→ WHAT THE TASK ASKS: Write out, unaltered, each line from the top of the records below down to the line where "There are many ways" appears, that line included.

[Opening EXTRACTED INFORMATION section]

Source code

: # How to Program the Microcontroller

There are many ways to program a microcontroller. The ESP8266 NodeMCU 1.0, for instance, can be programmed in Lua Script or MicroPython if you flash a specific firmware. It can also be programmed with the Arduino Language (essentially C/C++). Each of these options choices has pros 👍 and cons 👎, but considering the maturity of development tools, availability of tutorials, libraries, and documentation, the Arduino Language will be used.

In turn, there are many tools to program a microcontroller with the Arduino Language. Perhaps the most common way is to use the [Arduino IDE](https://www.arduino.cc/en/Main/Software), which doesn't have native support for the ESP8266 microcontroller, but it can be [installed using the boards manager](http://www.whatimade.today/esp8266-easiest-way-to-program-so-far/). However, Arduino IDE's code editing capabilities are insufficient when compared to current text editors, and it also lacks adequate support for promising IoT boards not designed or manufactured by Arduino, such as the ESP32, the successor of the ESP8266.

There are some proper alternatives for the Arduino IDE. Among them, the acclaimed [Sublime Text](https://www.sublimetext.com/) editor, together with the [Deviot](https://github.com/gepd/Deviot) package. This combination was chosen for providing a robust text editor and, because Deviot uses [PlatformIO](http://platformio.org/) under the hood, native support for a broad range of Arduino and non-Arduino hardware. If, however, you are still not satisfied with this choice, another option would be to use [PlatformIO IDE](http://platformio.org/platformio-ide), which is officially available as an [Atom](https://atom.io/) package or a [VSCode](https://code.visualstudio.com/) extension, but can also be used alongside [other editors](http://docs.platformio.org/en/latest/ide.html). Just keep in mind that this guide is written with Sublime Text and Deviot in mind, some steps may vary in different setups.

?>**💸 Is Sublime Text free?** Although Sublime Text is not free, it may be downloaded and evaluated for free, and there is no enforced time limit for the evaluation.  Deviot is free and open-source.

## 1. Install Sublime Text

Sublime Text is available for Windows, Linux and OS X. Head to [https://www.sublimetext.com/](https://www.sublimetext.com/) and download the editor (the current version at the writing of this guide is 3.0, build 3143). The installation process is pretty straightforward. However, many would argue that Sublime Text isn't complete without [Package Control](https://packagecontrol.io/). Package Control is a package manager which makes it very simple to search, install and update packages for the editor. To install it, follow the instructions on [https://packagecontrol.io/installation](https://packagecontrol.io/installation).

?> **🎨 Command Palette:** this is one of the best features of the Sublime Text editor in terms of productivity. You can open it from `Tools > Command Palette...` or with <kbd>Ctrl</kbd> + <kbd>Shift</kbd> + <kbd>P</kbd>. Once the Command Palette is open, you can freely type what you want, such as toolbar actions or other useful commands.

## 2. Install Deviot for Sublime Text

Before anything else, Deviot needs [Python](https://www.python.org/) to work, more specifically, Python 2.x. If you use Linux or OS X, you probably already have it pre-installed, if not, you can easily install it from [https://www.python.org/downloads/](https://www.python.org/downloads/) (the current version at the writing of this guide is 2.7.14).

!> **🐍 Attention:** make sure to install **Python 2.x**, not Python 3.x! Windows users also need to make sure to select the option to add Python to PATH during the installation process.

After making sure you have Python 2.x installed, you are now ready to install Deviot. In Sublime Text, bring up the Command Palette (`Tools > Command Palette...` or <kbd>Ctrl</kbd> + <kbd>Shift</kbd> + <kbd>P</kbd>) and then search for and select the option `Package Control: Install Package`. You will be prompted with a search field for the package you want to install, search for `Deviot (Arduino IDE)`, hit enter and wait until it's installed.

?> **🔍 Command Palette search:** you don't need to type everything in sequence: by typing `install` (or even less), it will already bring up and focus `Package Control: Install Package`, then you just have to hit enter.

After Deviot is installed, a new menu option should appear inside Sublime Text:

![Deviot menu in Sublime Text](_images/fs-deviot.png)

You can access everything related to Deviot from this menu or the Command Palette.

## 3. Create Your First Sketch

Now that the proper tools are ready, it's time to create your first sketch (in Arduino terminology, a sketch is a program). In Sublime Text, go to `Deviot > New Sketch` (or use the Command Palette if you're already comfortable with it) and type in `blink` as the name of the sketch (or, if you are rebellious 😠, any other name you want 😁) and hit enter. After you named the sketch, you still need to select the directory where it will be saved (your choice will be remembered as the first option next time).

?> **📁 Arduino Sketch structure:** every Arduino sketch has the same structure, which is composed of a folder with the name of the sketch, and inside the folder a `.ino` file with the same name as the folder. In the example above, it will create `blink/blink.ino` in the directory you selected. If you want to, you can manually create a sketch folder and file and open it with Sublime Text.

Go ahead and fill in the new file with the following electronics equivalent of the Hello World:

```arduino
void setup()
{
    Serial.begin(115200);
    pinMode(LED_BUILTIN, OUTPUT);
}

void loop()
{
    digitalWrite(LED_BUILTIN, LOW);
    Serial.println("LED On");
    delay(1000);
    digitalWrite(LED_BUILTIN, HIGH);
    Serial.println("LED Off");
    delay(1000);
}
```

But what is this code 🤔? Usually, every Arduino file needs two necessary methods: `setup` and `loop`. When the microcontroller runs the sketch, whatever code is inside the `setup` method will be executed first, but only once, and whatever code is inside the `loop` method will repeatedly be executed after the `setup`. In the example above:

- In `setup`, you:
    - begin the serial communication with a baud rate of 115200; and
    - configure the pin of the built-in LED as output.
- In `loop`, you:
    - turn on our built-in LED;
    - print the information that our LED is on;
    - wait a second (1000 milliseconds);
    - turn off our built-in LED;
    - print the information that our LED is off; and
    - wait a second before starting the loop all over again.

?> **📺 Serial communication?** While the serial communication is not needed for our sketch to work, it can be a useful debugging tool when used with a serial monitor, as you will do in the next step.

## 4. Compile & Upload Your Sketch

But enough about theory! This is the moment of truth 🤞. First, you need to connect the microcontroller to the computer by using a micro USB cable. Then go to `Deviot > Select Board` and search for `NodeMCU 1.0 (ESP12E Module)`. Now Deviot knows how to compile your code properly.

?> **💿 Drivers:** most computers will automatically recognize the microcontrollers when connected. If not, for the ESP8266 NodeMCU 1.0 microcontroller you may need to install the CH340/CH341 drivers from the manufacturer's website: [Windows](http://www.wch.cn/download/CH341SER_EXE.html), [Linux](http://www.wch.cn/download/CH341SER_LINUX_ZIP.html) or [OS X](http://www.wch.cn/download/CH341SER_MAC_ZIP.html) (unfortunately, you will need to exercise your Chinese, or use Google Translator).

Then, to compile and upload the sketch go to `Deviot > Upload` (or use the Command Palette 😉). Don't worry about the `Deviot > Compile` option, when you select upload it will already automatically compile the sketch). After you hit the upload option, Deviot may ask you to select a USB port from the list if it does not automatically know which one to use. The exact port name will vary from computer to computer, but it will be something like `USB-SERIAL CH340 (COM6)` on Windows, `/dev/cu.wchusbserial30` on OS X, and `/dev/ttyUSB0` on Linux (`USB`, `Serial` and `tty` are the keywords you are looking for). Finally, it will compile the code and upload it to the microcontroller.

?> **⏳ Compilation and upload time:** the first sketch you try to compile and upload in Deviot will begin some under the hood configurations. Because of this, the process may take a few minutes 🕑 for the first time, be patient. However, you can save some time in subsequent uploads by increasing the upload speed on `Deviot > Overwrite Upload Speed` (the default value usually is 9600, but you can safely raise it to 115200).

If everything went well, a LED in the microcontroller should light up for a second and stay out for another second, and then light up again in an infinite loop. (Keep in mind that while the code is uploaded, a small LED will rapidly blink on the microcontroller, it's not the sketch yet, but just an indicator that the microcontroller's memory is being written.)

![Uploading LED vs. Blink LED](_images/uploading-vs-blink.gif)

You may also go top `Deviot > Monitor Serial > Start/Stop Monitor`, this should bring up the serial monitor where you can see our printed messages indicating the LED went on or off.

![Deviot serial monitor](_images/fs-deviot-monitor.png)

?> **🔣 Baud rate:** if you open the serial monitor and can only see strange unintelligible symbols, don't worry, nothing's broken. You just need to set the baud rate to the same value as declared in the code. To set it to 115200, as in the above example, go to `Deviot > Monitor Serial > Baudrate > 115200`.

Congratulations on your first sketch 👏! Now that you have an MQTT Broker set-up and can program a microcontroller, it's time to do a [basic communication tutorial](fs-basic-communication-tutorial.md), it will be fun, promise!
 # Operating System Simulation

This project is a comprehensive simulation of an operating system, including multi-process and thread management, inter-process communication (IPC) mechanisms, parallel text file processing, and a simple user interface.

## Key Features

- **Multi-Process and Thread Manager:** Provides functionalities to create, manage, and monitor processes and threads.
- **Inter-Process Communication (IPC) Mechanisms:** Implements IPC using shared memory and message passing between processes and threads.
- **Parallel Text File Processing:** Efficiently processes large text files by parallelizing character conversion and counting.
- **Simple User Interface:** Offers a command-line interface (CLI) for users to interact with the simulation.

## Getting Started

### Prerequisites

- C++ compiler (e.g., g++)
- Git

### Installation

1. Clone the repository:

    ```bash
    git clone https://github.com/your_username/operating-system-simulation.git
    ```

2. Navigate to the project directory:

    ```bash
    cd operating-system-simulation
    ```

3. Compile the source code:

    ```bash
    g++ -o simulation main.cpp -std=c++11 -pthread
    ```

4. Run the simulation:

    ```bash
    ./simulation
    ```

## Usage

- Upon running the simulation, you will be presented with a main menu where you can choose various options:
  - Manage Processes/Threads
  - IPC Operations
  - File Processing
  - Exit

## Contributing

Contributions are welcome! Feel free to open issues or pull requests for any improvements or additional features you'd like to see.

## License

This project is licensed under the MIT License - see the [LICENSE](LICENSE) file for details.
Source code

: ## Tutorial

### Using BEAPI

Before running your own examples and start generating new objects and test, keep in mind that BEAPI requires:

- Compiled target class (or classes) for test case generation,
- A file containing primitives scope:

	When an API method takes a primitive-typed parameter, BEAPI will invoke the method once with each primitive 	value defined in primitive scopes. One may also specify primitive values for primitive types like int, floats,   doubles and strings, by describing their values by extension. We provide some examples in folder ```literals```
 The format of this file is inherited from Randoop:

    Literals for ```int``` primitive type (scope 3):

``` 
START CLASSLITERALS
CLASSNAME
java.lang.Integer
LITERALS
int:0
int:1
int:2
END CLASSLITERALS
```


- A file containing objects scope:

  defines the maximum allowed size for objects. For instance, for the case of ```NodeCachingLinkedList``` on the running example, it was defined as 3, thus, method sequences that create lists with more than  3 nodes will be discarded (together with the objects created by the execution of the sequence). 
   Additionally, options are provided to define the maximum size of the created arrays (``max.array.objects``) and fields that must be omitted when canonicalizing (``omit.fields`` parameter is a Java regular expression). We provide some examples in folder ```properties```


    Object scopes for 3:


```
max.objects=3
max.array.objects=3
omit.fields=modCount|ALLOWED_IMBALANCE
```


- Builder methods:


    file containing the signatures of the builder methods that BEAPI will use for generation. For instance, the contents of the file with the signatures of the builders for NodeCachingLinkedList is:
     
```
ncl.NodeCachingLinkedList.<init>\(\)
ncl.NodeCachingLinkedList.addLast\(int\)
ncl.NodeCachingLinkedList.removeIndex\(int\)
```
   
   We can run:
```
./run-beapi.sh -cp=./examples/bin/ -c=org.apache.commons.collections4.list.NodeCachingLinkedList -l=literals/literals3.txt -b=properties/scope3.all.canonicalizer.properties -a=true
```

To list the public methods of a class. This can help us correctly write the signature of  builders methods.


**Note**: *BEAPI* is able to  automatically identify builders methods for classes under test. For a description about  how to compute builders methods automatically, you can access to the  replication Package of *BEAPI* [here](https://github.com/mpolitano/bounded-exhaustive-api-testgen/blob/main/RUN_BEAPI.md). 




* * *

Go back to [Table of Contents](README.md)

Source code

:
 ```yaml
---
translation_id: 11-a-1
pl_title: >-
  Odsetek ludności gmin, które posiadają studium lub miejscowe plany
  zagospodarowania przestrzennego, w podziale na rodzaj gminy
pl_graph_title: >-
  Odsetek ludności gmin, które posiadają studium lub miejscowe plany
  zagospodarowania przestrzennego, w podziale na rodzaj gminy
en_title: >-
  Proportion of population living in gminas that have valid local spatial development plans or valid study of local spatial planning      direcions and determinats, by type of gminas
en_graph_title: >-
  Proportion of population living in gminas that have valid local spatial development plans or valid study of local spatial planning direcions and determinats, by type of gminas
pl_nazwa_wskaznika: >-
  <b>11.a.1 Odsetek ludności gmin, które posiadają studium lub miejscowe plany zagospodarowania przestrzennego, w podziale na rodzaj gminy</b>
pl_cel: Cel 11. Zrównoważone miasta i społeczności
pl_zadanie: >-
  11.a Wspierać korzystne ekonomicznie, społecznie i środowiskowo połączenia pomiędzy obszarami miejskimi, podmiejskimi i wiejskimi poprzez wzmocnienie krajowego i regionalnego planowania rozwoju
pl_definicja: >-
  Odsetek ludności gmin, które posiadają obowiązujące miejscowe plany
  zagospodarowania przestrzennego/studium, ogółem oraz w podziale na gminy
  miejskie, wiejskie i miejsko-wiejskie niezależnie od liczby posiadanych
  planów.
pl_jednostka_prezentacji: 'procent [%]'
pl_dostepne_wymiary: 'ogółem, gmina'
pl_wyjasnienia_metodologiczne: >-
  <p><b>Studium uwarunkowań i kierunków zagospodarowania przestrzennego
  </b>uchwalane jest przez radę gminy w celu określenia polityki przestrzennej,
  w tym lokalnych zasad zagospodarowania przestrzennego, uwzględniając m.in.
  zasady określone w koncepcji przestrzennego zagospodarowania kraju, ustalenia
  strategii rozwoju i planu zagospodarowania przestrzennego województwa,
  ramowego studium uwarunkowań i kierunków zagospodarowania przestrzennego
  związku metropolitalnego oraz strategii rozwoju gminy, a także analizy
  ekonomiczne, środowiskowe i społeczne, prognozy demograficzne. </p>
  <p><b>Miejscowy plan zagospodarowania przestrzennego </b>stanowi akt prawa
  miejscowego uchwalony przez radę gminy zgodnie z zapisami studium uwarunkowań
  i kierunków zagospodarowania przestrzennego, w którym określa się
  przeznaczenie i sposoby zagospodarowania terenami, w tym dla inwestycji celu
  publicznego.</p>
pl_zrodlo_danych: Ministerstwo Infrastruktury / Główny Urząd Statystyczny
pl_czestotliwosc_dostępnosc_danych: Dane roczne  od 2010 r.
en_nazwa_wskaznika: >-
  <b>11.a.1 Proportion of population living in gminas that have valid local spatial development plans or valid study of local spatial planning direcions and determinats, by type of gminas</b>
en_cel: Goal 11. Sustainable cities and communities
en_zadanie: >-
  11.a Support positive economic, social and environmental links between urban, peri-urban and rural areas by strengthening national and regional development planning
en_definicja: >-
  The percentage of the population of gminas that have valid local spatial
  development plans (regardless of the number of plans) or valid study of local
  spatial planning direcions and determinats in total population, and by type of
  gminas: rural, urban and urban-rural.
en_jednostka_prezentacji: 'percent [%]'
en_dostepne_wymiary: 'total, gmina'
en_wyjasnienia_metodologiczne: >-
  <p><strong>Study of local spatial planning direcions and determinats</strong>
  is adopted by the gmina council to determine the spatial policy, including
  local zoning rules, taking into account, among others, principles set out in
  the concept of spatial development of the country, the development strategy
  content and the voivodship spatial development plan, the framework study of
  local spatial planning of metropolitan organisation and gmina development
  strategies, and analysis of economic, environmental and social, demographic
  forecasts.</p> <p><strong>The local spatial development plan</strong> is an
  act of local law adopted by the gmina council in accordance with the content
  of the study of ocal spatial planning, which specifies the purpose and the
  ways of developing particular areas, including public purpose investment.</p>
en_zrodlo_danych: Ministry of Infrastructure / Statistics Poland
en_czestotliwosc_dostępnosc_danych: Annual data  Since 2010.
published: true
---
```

[Closing EXTRACTED INFORMATION section]

→ TASK RESPONSE:
Source code

: # How to Program the Microcontroller

There are many ways to program a microcontroller. The ESP8266 NodeMCU 1.0, for instance, can be programmed in Lua Script or MicroPython if you flash a specific firmware. It can also be programmed with the Arduino Language (essentially C/C++). Each of these options choices has pros 👍 and cons 👎, but considering the maturity of development tools, availability of tutorials, libraries, and documentation, the Arduino Language will be used.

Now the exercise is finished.